Losing a loved one is always sad. There is the emotional turmoil that comes with mourning and the incredible hole left in the family. However above and beyond this, there is the added responsibility of performing last rites on the departed. There are different preferences on last rites, depending on certain factors including religion, city guidelines among others. Here are some of the universal costs that you need to account for when planning a funeral:

Embalming

Viewing stations are a standard when it comes to funerals. It allows people to say their final farewells to the departed and maybe even get some closure. Embalming the body is an essential part of this process. It involves draining the body of all the fluids and filling them with a mixture of formaldehyde, ethanol, methanol and other solvents to preserve it for viewing.

Caskets and burial Shrouds

Depending on your preferences, or the wishes of the deceased, you can get a variety of caskets to use. You can also get a burial shroud if that is the way you have chosen to go. Burial shrouds are a long length of fabric wrapped around the body with a series of fabric handles to help move the body. They are being used more for the environmentally conscious, for green burials.

Caskets come in many different shapes and are made of different material. This is all to suit the different budgets that the family could be working with. Wood caskets include plain pine boxes like they used in the old west, to ornate wood carved mahogany ones. There are also metal caskets made from steel, copper or bronze. Of course, mahogany and bronze caskets will cost you more.

planning a funeral

Headstone

Headstones are used to show who is buried at a particular grave. They are also known as grave markers or monuments. Traditionally, they are made of stone or metal, due to their long lasting qualities. It can be hard to choose a headstone, but here are a few pointers to help you out:

  • Gravestones are laid flat on the ground and are usually made from granite or bronze.
  • Monuments are upright, stand out and are typically granite or marble statues. They are therefore more expensive.
  • Take into account the additional fees that come with headstones, such as engraving, delivery and foundation fees.

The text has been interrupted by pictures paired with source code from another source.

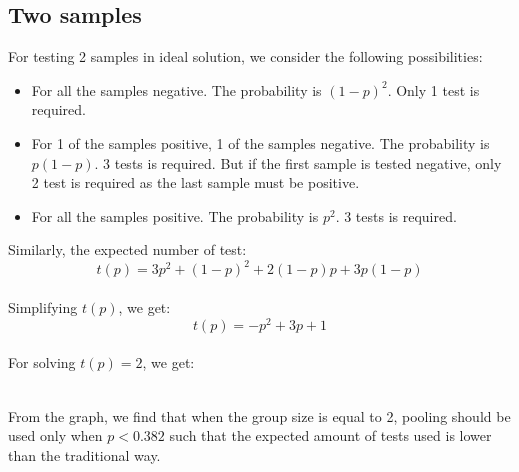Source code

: \subsection{Two samples}
For testing 2 samples in ideal solution, we consider the following possibilities:

\begin{itemize}
  \item For all the samples negative. The probability is $(1-p)^2$. Only 1 test is required.
  \item For 1 of the samples positive, 1 of the samples negative. The probability is $p(1-p)$. 3 tests is required. But if the first sample is tested negative, only 2 test is required as the last sample must be positive.
  \item For all the samples positive. The probability is $p^2$. 3 tests is required.
\end{itemize}
Similarly, the expected number of test:
\\
\begin{displaymath}
t(p)=3p^2+(1-p)^2+2(1-p)p+3p(1-p)
\end{displaymath}
\\
Simplifying $t(p)$, we get:
\\
\begin{displaymath}
t(p)=-p^2+3p+1
\end{displaymath}
\\
For solving $t(p)=2$, we get:
\\
\begin{center}
\end{center}
\\
From the graph, we find that when the group size is equal to 2, pooling should be used only when $p<0.382$ such that the expected amount of tests used is lower than the traditional way.
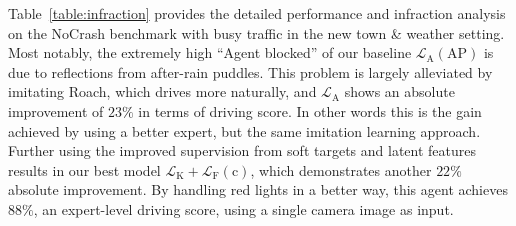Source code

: \hspace{1pc}Table~\ref{table:infraction} provides the detailed performance and infraction analysis on the NoCrash benchmark with busy traffic in the new town \& weather setting.
Most notably, the extremely high ``Agent blocked'' of our baseline $\mathcal{L}_\text{A}(\text{AP})$ is due to reflections from after-rain puddles.
This problem is largely alleviated by imitating Roach, which drives more naturally, and $\mathcal{L}_\text{A}$ shows an absolute improvement of $23\%$ in terms of driving score.
In other words this is the gain achieved by using a better expert, but the same imitation learning approach. 
Further using the improved supervision from soft targets and latent features results in our best model $\mathcal{L}_\text{K}+\mathcal{L}_\text{F}(\text{c})$, which demonstrates another $22\%$ absolute improvement.
By handling red lights in a better way, this agent achieves $88\%$, an expert-level driving score, using a single camera image as input.



 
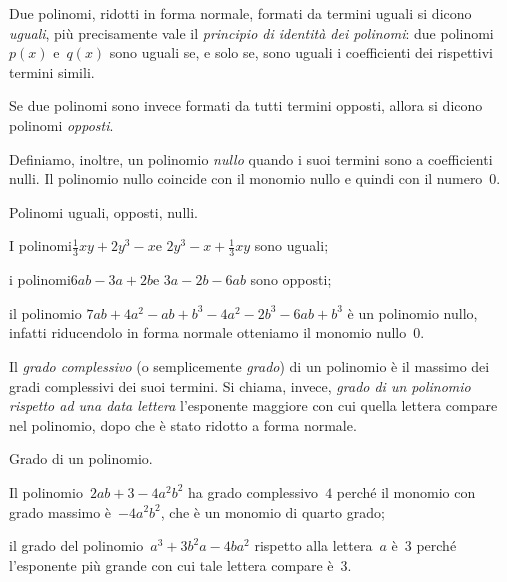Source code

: \begin{definizione}
Due polinomi, ridotti in forma normale, formati da termini uguali si dicono \emph{uguali}, più precisamente vale il \emph{principio di identità dei polinomi}:
due polinomi~$p(x)$ e~$q(x)$ sono uguali se, e solo se, sono uguali
i coefficienti dei rispettivi termini simili.

Se due polinomi sono invece formati da tutti termini opposti, allora si dicono polinomi \emph{opposti}.

Definiamo, inoltre, un polinomio \emph{nullo} quando i suoi termini sono a coefficienti nulli. Il polinomio nullo
coincide con il monomio nullo e quindi con il numero~0.
\end{definizione}
\pagebreak
\begin{exrig}
\begin{esempio}
Polinomi uguali, opposti, nulli.
\begin{enumeratea}
\item I polinomi\quad $\frac{1}{3}xy+2y^3−x$\quad e \quad$2y^3-x+\frac{1}{3}xy$ \quad sono uguali;
\item i polinomi\quad $6ab−3a+2b$\quad e \quad$3a−2b−6ab$ \quad sono opposti;
\item il polinomio \quad $7ab+4a^2−ab+b^3−4a^2−2b^3−6ab+b^3$ \quad è un polinomio nullo, infatti riducendolo in forma normale otteniamo il monomio nullo~$0$.
\end{enumeratea}
\end{esempio}
\end{exrig}

\begin{definizione}
Il \emph{grado complessivo} (o semplicemente \emph{grado}) di un polinomio è il massimo dei gradi complessivi dei suoi
termini. Si chiama, invece, \emph{grado di un polinomio rispetto ad una data lettera} l'esponente maggiore con
cui quella lettera compare nel polinomio, dopo che è stato ridotto a forma normale.
\end{definizione}

\begin{exrig}
\begin{esempio} Grado di un polinomio.
\begin{itemize*}
\item Il polinomio~$2ab+3−4a^2b^2$ ha grado complessivo~$4$ perché il monomio con grado massimo è~$−4a^2b^2 $, che è un monomio di quarto grado;
\item il grado del polinomio~$a^3+3b^2a−4ba^2$ rispetto alla lettera~$a$ è~$3$ perché l'esponente più grande con cui tale lettera compare è~$3$.
\end{itemize*}
\end{esempio}
\end{exrig}

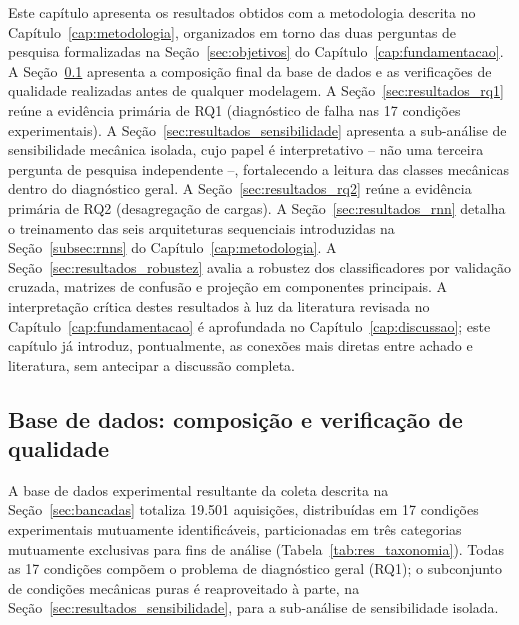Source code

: \documentclass[times,final]{elsarticle}
\begin{document}
Este capítulo apresenta os resultados obtidos com a metodologia descrita no Capítulo~\ref{cap:metodologia}, organizados em torno das duas perguntas de pesquisa formalizadas na Seção~\ref{sec:objetivos} do Capítulo~\ref{cap:fundamentacao}. A Seção~\ref{sec:resultados_bd} apresenta a composição final da base de dados e as verificações de qualidade realizadas antes de qualquer modelagem. A Seção~\ref{sec:resultados_rq1} reúne a evidência primária de RQ1 (diagnóstico de falha nas 17 condições experimentais). A Seção~\ref{sec:resultados_sensibilidade} apresenta a sub-análise de sensibilidade mecânica isolada, cujo papel é interpretativo -- não uma terceira pergunta de pesquisa independente --, fortalecendo a leitura das classes mecânicas dentro do diagnóstico geral. A Seção~\ref{sec:resultados_rq2} reúne a evidência primária de RQ2 (desagregação de cargas). A Seção~\ref{sec:resultados_rnn} detalha o treinamento das seis arquiteturas sequenciais introduzidas na Seção~\ref{subsec:rnns} do Capítulo~\ref{cap:metodologia}. A Seção~\ref{sec:resultados_robustez} avalia a robustez dos classificadores por validação cruzada, matrizes de confusão e projeção em componentes principais. A interpretação crítica destes resultados à luz da literatura revisada no Capítulo~\ref{cap:fundamentacao} é aprofundada no Capítulo~\ref{cap:discussao}; este capítulo já introduz, pontualmente, as conexões mais diretas entre achado e literatura, sem antecipar a discussão completa.

\subsection{Base de dados: composição e verificação de qualidade}
\label{sec:resultados_bd}

A base de dados experimental resultante da coleta descrita na Seção~\ref{sec:bancadas} totaliza 19.501 aquisições, distribuídas em 17 condições experimentais mutuamente identificáveis, particionadas em três categorias mutuamente exclusivas para fins de análise (Tabela~\ref{tab:res_taxonomia}). Todas as 17 condições compõem o problema de diagnóstico geral (RQ1); o subconjunto de condições mecânicas puras é reaproveitado à parte, na Seção~\ref{sec:resultados_sensibilidade}, para a sub-análise de sensibilidade isolada.
\end{document}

Transportation and Removal

These might sound similar, but are in fact very different. Transportation includes taking the body from where the death occurred to the funeral home and from the funeral home to the internment site. Removal fees are what the funeral home charges to move the body from a private home or a hospital to the funeral home.

The cost is calculated based on distance and the number of staff required for the job. While these are considered the universal costs, there are other expenses that are dependent on the person. These include clergy or celebrants to officiate memorial services, music, flowers, and the printing of programs.

Planning a funeral can be challenging- both emotionally and financially. A strategic approach makes feasible and bearable.